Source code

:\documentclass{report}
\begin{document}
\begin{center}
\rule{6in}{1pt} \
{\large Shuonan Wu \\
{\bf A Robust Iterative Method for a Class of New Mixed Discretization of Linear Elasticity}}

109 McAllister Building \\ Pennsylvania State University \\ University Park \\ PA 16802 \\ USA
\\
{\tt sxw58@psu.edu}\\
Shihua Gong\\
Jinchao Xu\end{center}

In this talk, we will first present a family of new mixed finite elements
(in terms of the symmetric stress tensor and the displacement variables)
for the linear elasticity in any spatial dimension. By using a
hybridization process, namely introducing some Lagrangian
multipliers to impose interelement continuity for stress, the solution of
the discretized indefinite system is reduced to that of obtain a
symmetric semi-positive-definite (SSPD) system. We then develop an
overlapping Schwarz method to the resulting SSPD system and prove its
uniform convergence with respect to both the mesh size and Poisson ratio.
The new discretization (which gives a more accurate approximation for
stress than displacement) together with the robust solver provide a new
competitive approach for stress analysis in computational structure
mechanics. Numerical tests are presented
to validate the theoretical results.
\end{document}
________
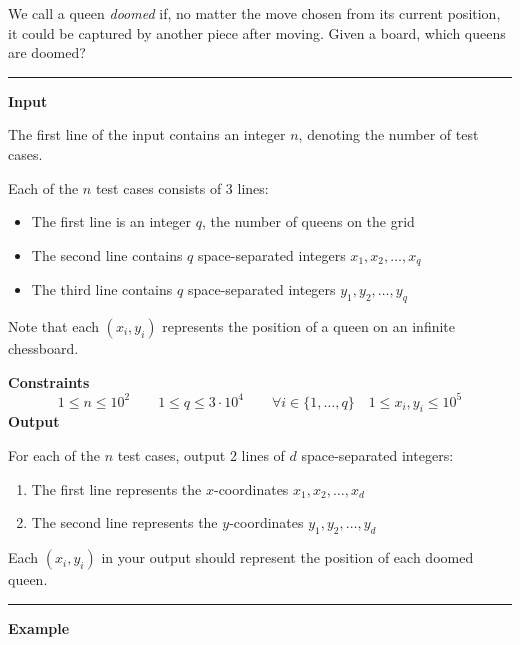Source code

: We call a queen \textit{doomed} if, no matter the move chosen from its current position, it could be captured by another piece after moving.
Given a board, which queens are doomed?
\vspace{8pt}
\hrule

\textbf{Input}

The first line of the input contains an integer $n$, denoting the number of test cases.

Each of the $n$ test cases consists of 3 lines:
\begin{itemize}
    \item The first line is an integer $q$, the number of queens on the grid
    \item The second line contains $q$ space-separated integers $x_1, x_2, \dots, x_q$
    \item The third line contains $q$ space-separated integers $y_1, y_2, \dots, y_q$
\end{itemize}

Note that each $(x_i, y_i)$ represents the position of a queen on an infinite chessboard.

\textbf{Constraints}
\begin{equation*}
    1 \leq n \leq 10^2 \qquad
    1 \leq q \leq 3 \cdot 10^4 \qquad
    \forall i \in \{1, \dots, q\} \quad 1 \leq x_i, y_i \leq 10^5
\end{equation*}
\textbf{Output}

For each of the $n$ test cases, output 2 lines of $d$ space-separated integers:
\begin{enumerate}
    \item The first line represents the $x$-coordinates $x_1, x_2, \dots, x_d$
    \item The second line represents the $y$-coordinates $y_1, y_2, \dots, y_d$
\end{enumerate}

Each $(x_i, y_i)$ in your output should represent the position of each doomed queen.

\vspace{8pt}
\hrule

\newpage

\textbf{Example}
________
**TRY IT**
Report back each line of the entries that holds the string "contains".

**THE ANSWER**
The first line of the input contains an integer $n$, denoting the number of test cases.
    \item The second line contains $q$ space-separated integers $x_1, x_2, \dots, x_q$
    \item The third line contains $q$ space-separated integers $y_1, y_2, \dots, y_q$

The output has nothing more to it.